# San Luis Rey Bike Trail trouble



## RedNose44 (Jul 24, 2011)

I have been riding this trail located in Oceanside (North San Diego County) for years as part of my daily ride. I have had a few issues in the past with kids shooting BB guns at riders, and just usual delinquent activity. Well, today I was riding the trail and came across about 10-15 Hispanic gang member looking teens (looked about 16-19 years old). As I got closer they almost completely blocked the trail. I rode off to side of the trail, and as I was passing them one attempted a martial arts style kick towards my head. The kick missed and I rode a few hundred yards down the trail around the corner and called to police.

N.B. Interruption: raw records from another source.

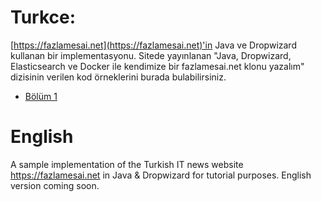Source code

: # Turkce:

[https://fazlamesai.net](https://fazlamesai.net)'in Java ve Dropwizard kullanan bir implementasyonu. Sitede yayınlanan "Java, Dropwizard, Elasticsearch ve Docker ile kendimize bir fazlamesai.net klonu yazalım" dizisinin verilen kod örneklerini burada bulabilirsiniz.

* [Bölüm 1](https://fazlamesai.net/posts/java-dropwizard-elasticsearch-ve-docker-ile-kendimize-bir-fazlamesai-net-klonu-yazalim-bolum-1)

# English

A sample implementation of the Turkish IT news website https://fazlamesai.net in Java & Dropwizard for tutorial purposes. English version coming soon.
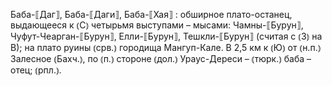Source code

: ---
---

Баба-⟦Даг⟧, Баба-⟦Даги⟧, Баба-⟦Хая⟧
: обширное плато-останец, выдающееся к ⦅С⦆ четырьмя выступами – мысами: Чамны-⟦Бурун⟧, Чуфут-Чеарган-⟦Бурун⟧, Елли-⟦Бурун⟧, Тешкли-⟦Бурун⟧ (считая с ⦅З⦆ на В); на плато руины ⦅срв.⦆ городища Мангуп-Кале. В 2,5 км к ⦅Ю⦆ от ⦅н.п.⦆ Залесное ⦅Бахч.⦆, по ⦅п.⦆ стороне ⦅дол.⦆ Ураус-Дереси – ⦅тюрк.⦆ баба – отец; ⦅рпл.⦆.

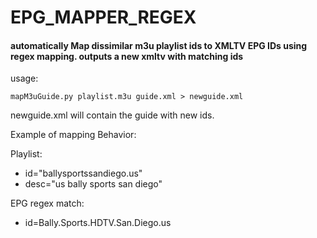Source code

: # EPG_MAPPER_REGEX
#### automatically Map dissimilar m3u playlist ids to XMLTV EPG IDs using regex mapping. outputs a new xmltv with matching ids



usage:
    
    mapM3uGuide.py playlist.m3u guide.xml > newguide.xml

newguide.xml will contain the guide with new ids.


Example of mapping Behavior:

Playlist:
*   id="ballysportssandiego.us"
*   desc="us bally sports san diego"
  
  
 EPG regex match:
 *   id=Bally.Sports.HDTV.San.Diego.us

I am a retired LEO, and have a concealed carry permit, but never carry when on my road bike because of the weight. Tomorrow I am going shopping for a light subcompact that I can carry. My current carry guns are too large. I ride the trail with my wife all the time, and I am not going to let either of us become a victim. If the guys kick would have connected the situation could have been very bad, and I will make sure I am ready to defend myself with proper force if needed. 

Just thought I would give anyone that rides the trail a warning.


----------



## spdntrxi (Jul 25, 2013)

I say good for you.. there is no need for that kind of stupidity anywhere. Bring 2 clips


----------



## RedNose44 (Jul 24, 2011)

I guess there was gang related fatal shooting where my incident occurred only two days ago. Now I know why the dispatcher asked my if I was near a memorial near Neptune drive. I guess these shitbags were probably hanging out there looking for trouble. Scroll down and read the responses from his friends.

Teen fatally shot on Oceanside bike path | UTSanDiego.com


----------



## rose.johnp (Jul 20, 2011)

I ride the trail almost daily, and more so at night since the sun sets at 5. What part of the trail did this happen so I can be more aware.


----------



## RedNose44 (Jul 24, 2011)

It was at the west end of the trail between Neptune drive and the underpass that takes you to the harbor.


----------



## chudak (Jul 28, 2012)

RedNose44 said:


> I have been riding this trail located in Oceanside (North San Diego County) for years as part of my daily ride. I have had a few issues in the past with kids shooting BB guns at riders, and just usual delinquent activity. Well, today I was riding the trail and came across about 10-15 Hispanic gang member looking teens (looked about 16-19 years old). As I got closer they almost completely blocked the trail. I rode off to side of the trail, and as I was passing them one attempted a martial arts style kick towards my head. The kick missed and I rode a few hundred yards down the trail around the corner and called to police.
> 
> I am a retired LEO, and have a concealed carry permit, but never carry when on my road bike because of the weight. Tomorrow I am going shopping for a light subcompact that I can carry. My current carry guns are too large. I ride the trail with my wife all the time, and I am not going to let either of us become a victim. If the guys kick would have connected the situation could have been very bad, and I will make sure I am ready to defend myself with proper force if needed.
> 
> Just thought I would give anyone that rides the trail a warning.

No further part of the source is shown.